Material shown ->
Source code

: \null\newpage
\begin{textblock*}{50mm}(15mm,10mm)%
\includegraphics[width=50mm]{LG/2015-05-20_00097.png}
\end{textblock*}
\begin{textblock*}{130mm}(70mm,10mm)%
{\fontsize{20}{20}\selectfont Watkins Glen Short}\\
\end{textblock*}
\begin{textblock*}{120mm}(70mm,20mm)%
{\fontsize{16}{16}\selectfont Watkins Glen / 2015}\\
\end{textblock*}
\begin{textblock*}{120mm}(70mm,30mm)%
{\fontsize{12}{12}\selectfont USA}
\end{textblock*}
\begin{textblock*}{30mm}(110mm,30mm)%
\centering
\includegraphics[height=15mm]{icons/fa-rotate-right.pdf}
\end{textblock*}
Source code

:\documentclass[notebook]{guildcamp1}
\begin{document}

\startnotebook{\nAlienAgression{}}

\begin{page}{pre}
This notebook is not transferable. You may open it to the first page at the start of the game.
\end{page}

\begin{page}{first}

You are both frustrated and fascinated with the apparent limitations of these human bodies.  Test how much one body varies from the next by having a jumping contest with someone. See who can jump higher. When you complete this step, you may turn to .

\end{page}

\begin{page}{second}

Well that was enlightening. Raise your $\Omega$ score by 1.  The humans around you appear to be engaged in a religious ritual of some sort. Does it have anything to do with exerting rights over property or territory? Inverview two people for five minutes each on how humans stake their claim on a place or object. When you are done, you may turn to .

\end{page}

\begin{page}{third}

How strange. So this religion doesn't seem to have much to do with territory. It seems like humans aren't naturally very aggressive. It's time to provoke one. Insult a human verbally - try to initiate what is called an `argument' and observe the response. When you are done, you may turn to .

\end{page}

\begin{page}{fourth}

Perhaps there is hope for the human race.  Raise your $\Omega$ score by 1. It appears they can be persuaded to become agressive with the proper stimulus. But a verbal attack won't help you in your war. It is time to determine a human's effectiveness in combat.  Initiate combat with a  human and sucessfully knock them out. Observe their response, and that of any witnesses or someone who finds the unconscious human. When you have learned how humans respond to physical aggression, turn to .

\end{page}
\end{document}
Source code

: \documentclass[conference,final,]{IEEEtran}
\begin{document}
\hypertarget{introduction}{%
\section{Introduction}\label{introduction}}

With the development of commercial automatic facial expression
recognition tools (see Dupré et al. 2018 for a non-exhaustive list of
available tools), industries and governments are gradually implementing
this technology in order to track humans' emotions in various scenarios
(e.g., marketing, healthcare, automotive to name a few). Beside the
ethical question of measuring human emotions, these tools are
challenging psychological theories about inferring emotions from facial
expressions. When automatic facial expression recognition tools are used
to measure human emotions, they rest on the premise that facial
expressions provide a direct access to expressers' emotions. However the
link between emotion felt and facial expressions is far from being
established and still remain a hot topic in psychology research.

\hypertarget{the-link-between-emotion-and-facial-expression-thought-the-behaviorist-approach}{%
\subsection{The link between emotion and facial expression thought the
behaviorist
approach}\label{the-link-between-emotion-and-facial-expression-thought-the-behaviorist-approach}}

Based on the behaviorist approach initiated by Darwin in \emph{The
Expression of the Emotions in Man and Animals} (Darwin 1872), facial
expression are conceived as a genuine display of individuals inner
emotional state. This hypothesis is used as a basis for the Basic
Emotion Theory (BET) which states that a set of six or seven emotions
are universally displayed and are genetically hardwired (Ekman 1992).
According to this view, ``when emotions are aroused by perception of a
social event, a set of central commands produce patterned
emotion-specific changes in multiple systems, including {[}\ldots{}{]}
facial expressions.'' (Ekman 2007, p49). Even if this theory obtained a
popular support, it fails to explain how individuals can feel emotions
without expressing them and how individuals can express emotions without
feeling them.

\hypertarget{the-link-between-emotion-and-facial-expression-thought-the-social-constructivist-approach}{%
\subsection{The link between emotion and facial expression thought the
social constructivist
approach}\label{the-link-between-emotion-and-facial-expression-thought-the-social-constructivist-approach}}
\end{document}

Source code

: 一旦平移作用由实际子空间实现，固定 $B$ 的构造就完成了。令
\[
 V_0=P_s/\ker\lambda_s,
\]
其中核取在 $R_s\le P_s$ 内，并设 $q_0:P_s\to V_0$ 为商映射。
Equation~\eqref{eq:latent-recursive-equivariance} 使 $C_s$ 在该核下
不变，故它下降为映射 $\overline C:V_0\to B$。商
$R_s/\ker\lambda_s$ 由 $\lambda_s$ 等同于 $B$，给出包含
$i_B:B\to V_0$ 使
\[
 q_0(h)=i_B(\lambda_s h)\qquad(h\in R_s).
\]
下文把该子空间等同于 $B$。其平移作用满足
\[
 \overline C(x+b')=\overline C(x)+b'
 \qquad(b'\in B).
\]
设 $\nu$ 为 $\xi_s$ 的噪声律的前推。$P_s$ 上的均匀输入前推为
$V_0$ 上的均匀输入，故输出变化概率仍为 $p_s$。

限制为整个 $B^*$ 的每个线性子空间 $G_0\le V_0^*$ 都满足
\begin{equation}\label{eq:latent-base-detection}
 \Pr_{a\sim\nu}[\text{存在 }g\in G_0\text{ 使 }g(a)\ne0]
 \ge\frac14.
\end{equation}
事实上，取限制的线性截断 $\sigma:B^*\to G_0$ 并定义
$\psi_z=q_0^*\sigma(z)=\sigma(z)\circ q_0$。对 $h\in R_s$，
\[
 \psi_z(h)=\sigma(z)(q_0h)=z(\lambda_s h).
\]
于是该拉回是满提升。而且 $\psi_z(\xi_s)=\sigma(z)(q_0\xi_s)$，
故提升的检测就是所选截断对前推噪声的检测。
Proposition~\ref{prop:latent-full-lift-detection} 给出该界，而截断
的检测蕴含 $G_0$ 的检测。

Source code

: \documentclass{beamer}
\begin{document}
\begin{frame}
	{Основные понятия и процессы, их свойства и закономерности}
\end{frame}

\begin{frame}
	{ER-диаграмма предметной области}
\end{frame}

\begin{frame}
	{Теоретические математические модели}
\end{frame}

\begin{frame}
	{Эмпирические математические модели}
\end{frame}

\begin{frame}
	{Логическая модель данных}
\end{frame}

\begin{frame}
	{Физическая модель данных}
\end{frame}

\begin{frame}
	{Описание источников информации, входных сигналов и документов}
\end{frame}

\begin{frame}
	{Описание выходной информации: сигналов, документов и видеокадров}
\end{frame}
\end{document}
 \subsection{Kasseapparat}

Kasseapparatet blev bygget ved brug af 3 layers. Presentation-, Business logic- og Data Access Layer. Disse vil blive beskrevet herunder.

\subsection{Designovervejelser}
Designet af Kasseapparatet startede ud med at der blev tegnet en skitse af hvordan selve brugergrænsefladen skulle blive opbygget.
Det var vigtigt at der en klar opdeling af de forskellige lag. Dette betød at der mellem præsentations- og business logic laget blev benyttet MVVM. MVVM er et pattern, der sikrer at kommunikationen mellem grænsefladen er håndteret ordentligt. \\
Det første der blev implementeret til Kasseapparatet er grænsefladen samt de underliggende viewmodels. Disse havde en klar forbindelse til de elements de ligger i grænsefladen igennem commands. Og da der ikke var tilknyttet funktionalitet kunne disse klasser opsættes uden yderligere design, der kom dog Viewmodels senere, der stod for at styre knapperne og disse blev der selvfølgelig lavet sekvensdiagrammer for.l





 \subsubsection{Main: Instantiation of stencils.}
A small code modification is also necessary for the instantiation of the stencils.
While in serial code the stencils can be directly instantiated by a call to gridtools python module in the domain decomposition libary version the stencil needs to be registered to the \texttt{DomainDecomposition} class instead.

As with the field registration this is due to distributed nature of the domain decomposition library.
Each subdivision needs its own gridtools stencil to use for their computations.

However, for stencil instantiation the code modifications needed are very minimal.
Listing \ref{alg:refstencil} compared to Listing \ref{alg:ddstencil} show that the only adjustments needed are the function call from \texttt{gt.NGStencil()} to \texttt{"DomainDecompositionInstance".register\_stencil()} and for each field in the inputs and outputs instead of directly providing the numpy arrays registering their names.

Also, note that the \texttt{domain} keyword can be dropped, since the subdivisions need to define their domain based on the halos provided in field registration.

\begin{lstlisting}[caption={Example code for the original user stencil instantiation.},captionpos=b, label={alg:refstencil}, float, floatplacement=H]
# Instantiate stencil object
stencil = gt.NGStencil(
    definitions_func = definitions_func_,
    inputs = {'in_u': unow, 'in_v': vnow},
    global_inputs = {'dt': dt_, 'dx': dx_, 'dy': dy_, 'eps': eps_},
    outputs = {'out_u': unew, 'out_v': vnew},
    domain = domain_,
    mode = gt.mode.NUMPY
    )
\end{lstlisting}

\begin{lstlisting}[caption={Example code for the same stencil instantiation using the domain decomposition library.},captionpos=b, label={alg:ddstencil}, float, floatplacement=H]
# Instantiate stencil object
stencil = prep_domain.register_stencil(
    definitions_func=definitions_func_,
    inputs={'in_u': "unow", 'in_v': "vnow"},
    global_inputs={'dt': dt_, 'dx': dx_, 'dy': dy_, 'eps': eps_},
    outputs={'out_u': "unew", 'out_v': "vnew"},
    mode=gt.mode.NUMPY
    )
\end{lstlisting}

Problem requirements -> Read the entries and show each line that mentions "модель".

Solution to the problem ->
	{Логическая модель данных}
	{Физическая модель данных}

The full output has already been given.